◆ Problem requirements:
From the entries below, output the line with "- To use the" and each following line up to and including the line with "- [make_geoms_4D.sh](#make_geoms_4Dsh)", exactly as written.

Exercise materials START

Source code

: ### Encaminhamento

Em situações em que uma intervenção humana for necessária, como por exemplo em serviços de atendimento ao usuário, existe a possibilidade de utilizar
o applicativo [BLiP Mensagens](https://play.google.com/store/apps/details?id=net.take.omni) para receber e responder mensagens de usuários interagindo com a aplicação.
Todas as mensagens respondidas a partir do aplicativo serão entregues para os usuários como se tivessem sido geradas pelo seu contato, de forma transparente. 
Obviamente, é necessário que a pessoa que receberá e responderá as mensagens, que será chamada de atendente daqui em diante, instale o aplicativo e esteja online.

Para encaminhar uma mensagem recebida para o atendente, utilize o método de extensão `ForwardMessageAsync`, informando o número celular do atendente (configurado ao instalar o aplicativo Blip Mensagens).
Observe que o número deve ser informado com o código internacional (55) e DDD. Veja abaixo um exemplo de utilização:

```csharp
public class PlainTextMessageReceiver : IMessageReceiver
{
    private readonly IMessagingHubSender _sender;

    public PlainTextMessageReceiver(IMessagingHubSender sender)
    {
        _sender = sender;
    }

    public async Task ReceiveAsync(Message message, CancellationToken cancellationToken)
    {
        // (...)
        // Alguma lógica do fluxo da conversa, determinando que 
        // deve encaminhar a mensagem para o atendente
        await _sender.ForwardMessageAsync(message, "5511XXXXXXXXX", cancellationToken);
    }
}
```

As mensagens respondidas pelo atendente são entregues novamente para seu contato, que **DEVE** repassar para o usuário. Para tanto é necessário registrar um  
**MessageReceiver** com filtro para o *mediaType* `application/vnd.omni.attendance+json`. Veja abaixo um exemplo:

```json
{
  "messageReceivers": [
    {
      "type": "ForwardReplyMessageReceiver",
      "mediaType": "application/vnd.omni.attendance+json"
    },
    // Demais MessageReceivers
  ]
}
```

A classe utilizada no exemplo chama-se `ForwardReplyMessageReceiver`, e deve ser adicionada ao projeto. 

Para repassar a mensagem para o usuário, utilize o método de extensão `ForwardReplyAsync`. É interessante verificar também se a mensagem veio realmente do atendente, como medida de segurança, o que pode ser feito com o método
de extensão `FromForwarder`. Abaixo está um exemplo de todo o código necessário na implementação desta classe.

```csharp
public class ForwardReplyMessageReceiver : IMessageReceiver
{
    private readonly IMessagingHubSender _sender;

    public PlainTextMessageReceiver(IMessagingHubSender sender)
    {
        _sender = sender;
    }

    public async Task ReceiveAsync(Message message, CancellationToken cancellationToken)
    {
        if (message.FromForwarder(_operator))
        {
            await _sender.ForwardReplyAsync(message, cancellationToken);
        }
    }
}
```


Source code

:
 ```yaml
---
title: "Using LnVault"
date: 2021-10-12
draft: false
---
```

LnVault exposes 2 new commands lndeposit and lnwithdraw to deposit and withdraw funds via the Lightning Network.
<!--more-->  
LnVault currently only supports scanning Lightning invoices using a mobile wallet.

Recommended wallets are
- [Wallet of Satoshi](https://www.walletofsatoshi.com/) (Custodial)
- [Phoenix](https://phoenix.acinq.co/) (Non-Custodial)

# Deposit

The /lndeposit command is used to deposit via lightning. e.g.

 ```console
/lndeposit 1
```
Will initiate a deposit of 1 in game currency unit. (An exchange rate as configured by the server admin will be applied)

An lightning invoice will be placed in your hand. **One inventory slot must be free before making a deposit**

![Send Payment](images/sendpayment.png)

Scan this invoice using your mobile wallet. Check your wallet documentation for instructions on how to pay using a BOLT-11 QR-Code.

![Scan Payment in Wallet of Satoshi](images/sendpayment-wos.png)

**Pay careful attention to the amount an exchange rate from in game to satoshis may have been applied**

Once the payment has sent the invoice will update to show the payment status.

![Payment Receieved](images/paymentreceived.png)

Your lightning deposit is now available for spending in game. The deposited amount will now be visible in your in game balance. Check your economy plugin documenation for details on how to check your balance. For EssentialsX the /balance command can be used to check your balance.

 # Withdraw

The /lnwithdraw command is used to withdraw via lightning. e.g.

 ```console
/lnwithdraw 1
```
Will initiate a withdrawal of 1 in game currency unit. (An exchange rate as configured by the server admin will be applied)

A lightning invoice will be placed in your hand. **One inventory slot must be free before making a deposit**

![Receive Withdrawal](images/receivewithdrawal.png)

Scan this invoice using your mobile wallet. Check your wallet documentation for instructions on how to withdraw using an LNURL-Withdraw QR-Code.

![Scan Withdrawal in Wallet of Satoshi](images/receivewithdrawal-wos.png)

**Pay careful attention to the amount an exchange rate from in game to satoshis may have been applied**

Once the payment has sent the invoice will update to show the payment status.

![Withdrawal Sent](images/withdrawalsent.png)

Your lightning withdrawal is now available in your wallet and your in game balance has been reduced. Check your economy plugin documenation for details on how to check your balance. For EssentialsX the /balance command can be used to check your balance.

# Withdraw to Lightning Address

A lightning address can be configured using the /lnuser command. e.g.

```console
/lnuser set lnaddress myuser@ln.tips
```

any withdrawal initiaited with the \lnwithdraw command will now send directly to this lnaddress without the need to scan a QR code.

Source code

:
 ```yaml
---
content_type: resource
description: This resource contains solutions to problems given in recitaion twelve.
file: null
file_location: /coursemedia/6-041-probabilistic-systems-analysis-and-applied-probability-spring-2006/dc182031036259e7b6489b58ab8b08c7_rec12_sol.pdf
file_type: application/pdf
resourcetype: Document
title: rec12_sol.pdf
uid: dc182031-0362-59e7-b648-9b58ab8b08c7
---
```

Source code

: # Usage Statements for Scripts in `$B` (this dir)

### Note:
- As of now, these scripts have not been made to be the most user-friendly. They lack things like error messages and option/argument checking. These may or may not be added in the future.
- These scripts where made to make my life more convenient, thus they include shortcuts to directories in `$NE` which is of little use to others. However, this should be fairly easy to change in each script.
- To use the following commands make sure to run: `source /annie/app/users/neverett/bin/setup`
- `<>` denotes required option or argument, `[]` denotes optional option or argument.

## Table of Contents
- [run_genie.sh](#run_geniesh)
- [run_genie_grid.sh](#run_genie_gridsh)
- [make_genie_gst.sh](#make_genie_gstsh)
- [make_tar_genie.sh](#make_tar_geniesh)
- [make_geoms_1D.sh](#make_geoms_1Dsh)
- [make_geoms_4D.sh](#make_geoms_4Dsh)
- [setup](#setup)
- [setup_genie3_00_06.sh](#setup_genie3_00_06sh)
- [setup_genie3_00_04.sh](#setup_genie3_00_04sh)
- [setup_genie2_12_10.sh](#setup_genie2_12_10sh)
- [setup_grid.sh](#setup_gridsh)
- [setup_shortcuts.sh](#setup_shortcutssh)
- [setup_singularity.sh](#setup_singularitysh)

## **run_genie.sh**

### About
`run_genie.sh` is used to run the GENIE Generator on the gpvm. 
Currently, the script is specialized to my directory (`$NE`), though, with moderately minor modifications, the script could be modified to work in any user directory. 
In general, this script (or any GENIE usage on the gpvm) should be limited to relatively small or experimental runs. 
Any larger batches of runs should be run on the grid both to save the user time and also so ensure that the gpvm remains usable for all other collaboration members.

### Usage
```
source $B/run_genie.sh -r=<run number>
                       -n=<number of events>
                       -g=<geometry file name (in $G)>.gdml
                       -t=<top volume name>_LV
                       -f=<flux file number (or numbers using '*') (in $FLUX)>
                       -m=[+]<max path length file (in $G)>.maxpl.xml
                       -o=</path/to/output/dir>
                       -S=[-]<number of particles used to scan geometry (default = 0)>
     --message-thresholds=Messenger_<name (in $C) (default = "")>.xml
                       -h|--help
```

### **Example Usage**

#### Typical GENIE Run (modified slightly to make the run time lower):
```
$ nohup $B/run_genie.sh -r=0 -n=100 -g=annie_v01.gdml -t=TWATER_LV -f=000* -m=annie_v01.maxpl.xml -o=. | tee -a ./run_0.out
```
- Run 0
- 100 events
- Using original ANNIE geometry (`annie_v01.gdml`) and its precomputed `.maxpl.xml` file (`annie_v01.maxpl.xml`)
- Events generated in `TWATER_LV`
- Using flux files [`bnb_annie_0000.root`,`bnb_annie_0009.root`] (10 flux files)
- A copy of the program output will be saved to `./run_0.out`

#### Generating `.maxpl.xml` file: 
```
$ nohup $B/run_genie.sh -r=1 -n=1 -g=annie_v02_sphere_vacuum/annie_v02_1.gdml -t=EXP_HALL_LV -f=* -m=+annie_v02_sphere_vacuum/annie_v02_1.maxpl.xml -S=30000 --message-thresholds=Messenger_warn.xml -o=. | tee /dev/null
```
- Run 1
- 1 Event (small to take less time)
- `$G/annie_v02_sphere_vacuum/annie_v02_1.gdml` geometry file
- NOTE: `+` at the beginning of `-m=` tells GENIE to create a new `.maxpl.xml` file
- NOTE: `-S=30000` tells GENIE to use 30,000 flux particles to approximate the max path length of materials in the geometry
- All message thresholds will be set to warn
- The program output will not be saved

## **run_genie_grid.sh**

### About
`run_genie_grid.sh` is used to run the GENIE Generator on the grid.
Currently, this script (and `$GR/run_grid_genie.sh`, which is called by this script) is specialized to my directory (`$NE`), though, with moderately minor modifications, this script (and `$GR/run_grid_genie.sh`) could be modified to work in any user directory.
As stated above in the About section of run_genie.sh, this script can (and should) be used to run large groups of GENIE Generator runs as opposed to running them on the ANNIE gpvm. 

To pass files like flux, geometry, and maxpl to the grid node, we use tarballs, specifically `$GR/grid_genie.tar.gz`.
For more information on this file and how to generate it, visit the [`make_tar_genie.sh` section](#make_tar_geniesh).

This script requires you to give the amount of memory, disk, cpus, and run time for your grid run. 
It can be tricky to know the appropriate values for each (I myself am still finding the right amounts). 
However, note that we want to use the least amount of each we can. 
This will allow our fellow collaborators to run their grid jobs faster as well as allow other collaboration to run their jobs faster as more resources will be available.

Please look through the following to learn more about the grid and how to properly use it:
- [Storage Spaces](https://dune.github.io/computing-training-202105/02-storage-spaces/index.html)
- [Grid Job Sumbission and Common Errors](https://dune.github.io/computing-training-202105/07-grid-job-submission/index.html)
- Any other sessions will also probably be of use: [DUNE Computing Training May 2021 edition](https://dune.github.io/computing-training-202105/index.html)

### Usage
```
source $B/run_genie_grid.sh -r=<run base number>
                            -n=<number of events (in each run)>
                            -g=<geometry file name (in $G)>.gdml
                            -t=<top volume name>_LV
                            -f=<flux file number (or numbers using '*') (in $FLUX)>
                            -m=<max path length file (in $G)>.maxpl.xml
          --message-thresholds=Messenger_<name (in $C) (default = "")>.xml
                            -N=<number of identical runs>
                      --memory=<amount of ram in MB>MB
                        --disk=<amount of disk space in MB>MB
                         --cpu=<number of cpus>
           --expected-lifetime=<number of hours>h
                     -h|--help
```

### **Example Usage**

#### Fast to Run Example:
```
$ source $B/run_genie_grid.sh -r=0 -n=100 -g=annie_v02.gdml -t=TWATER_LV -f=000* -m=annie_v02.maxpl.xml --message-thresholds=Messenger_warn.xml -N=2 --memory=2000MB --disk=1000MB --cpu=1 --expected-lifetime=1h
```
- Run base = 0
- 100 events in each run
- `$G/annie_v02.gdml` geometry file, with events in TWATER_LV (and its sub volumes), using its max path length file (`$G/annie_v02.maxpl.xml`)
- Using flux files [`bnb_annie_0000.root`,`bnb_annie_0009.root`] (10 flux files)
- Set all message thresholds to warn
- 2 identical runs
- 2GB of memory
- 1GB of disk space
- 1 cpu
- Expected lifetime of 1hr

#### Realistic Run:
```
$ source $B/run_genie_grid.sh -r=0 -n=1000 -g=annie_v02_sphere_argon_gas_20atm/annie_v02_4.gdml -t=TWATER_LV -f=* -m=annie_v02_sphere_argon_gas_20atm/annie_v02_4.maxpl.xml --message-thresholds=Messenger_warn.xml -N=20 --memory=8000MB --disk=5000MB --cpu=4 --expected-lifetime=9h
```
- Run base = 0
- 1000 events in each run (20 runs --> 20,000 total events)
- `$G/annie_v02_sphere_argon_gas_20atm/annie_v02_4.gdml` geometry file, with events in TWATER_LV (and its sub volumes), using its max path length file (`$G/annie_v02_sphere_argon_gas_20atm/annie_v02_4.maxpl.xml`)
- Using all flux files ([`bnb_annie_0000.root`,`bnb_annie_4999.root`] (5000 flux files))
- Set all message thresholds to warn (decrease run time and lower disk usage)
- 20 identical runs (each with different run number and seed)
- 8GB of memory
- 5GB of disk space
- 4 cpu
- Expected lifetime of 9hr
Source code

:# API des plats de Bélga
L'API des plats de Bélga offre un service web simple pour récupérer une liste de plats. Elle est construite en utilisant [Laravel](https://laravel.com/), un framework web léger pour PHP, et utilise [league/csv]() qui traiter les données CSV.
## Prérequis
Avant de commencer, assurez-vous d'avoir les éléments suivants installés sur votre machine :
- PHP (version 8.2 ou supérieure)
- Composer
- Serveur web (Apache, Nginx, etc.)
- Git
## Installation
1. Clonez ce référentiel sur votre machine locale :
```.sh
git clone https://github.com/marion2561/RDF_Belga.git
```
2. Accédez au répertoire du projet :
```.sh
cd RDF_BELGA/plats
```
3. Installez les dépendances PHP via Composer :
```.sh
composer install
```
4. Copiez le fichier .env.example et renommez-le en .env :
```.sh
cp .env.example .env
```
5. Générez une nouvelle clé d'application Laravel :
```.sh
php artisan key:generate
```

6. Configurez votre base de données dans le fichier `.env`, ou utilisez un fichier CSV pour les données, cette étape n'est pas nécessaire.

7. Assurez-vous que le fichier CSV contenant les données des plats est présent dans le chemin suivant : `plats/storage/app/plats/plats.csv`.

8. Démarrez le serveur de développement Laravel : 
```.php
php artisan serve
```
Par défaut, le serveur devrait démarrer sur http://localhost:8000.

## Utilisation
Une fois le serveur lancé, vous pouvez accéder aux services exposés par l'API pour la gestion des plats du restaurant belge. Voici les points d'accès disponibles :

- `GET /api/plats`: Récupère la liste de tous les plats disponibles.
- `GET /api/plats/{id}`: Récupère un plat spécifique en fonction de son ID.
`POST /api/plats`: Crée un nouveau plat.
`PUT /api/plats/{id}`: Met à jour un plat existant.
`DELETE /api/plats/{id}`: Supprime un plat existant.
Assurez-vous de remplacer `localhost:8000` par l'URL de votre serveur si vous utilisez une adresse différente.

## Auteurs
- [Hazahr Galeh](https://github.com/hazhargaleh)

Exercise materials END

◆ Expected answer:
- To use the following commands make sure to run: `source /annie/app/users/neverett/bin/setup`
- `<>` denotes required option or argument, `[]` denotes optional option or argument.

## Table of Contents
- [run_genie.sh](#run_geniesh)
- [run_genie_grid.sh](#run_genie_gridsh)
- [make_genie_gst.sh](#make_genie_gstsh)
- [make_tar_genie.sh](#make_tar_geniesh)
- [make_geoms_1D.sh](#make_geoms_1Dsh)
- [make_geoms_4D.sh](#make_geoms_4Dsh)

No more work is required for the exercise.